_Supplied information_:
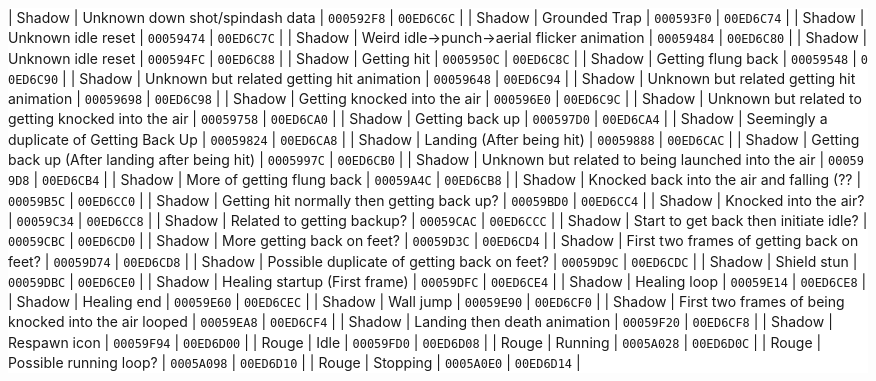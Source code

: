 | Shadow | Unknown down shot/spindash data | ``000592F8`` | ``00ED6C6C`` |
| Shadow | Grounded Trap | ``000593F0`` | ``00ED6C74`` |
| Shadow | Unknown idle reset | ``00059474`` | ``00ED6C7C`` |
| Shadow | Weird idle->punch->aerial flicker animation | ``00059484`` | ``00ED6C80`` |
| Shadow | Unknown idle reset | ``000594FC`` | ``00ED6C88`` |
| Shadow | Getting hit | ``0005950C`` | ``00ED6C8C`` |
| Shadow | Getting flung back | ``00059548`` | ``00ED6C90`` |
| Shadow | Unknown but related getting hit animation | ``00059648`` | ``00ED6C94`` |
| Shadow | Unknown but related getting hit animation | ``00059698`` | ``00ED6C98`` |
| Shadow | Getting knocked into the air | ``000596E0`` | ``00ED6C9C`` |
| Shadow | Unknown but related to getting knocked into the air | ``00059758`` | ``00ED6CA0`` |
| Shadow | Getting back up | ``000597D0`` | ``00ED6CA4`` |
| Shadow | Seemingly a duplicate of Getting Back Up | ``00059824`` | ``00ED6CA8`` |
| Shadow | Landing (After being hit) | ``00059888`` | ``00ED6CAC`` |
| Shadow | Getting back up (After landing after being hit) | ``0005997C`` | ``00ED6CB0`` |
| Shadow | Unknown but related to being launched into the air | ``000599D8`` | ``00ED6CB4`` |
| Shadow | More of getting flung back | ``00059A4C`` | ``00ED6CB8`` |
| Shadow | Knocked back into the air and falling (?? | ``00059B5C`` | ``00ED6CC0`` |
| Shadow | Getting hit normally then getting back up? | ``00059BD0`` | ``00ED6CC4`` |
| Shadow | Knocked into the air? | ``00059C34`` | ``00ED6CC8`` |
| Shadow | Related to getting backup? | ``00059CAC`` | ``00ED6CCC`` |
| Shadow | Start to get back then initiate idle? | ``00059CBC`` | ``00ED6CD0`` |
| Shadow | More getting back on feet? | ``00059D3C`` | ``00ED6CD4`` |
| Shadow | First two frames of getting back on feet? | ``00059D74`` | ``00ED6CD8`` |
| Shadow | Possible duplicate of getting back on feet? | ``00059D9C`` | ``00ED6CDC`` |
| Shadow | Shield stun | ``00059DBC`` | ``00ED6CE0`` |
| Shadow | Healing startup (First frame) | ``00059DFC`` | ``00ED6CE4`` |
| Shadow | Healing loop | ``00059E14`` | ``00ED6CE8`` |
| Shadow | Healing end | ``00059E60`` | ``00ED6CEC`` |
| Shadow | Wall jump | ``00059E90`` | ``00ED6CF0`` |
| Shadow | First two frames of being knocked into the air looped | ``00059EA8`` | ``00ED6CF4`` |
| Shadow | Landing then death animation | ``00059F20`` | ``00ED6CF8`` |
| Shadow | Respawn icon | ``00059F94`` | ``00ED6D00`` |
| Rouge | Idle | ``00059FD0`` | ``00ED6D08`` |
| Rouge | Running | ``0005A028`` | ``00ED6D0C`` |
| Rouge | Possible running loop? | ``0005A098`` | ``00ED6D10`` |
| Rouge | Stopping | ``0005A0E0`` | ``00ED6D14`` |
---
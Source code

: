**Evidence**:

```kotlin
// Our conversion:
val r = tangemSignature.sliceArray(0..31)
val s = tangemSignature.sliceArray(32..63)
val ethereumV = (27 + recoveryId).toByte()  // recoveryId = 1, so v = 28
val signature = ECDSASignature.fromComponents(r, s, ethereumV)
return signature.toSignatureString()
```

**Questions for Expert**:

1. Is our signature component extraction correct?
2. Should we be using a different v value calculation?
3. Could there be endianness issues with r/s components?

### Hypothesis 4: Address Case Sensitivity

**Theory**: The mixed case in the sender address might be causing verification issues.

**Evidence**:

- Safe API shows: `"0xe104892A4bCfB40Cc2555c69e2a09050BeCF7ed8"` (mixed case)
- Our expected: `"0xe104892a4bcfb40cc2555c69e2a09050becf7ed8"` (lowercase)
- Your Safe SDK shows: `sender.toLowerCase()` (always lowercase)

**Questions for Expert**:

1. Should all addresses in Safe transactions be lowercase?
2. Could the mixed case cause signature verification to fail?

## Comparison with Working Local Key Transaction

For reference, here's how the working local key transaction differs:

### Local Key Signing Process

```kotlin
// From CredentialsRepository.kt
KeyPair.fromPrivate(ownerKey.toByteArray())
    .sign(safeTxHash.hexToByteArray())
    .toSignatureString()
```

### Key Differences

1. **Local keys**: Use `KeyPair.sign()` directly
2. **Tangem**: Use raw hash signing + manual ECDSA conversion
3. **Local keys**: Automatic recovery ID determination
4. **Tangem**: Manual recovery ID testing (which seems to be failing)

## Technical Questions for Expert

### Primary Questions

_Task to complete_: Copy every line from the entries that contains the word "reset".

_The completed task_:
| Shadow | Unknown idle reset | ``00059474`` | ``00ED6C7C`` |
| Shadow | Unknown idle reset | ``000594FC`` | ``00ED6C88`` |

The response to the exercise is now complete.